Perhaps I’ve been befuddled by this scarcity model because my work enjoys a few different audiences which don’t always overlap. This may be true for others too. What if the artist were a tool for growing the audience?  For example, with literary and spoken word audiences, my work is poetry and literary story-telling.  For theatre audiences, it’s solo performance art.  For colleges and universities it’s engaging “lecture” on sociological themes.  And for participatory arts groups, I offer empowering workshop and coursework.  My best visits to a city involve multiple appearances in which the different audiences of these events can come together in venues they don’t normally patronize. It’s been true that the final few engagements in a city benefit most from this “audience-building” but in a sense, all of the presenters benefit from the greater exposure, even if it wasn’t for my show.   (Incidentally, this potential is often devalued and underutilized by presenters.  Having multiple identities, multiple specialties is seen as a failure to “brand” oneself.  And this goes counter to the norms of professional identity outlined above!)
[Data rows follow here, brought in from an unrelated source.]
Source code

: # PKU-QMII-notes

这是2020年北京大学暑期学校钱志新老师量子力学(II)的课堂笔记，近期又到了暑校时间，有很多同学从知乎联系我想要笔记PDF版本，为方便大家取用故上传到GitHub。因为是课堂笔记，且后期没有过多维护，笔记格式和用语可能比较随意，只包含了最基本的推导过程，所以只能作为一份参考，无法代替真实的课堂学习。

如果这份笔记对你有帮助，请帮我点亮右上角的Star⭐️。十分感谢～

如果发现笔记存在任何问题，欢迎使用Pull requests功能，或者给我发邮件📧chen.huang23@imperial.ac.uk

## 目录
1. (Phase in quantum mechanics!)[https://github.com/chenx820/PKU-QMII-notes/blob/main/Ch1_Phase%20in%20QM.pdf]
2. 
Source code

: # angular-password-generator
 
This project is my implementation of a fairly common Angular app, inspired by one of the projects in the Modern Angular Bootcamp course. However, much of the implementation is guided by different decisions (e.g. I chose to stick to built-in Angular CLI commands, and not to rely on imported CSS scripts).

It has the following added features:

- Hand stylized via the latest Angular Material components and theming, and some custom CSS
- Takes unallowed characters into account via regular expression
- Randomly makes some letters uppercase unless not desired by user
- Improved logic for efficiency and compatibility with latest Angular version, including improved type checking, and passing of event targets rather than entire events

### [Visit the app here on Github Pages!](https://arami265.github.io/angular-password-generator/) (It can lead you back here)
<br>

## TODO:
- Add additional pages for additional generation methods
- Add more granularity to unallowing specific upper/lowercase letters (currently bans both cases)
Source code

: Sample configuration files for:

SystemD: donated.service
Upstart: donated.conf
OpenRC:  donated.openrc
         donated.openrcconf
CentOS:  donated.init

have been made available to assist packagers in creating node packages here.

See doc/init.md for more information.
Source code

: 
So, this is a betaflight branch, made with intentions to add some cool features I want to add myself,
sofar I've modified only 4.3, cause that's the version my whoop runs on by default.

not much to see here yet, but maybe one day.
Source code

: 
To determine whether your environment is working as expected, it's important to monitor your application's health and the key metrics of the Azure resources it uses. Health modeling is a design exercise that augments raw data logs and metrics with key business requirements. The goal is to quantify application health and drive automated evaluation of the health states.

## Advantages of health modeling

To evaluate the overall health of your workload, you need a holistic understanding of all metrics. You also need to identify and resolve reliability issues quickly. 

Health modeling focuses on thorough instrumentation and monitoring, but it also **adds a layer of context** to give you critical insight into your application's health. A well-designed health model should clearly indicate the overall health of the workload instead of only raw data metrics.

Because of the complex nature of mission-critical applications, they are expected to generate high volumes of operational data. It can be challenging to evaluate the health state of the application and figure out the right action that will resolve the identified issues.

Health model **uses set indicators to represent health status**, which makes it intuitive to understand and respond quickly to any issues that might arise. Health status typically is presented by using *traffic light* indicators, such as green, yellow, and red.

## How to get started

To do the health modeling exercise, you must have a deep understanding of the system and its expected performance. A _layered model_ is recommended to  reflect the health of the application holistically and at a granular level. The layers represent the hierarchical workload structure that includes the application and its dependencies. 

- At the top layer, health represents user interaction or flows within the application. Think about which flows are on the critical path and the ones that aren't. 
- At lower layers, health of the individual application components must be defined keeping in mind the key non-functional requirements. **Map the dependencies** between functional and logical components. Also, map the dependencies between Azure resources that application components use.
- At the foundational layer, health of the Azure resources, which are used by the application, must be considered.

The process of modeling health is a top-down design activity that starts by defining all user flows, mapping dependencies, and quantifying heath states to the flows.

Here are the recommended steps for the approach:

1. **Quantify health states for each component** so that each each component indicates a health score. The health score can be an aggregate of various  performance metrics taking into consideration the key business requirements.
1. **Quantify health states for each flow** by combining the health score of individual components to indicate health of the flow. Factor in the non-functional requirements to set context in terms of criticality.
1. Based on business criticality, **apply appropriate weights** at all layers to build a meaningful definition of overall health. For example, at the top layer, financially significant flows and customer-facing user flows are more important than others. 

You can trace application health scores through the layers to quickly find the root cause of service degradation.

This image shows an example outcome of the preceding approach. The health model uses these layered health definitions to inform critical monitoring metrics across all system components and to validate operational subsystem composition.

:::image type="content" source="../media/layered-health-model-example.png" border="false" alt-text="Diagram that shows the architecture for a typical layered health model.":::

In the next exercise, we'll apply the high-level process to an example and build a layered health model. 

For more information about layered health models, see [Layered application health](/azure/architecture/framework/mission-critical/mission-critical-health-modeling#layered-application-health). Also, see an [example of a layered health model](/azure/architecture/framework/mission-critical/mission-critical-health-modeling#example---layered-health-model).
Scarcity thinking is frightening on a number of levels.  Presenters compete with one another for funding and artists often guard their contacts and strategies from other artists.  I started offering something called “Minding the Artists’ Business” as an add-on workshop when I’m mentoring other artists and I’ve been surprised at how grateful the newbies are and how shocked some of my peers have been that I would “give away” my resources that way.  Whenever we isolate ourselves and our talents, we all lose – and so does the environment.  Just as we’re going to have to give up some of the personal space of driving alone in a private car, we’re also going to have to get to know one another a little better artistically and professionally if we’re all going to thrive.

Audiences for live performance need to grow – and they can – if we figure out how to work together and reduce our environmental impact.  Stop making the arts into “an industry” with professionalized roles that are so rigid we can’t respond well to change, and start seeing the appreciation of creativity as our birthright.  By focusing on creating greener theatre touring practices, we may well solve a variety of other problems too – and invigorate the American arts audience.  However, we can’t do that if we hold onto our rigid identities as presenters, consumers, artists, funders, scholars and audiences.  I’m excited to be in the conversation at this point in time.  Let me know if you’d like to keep talking about it.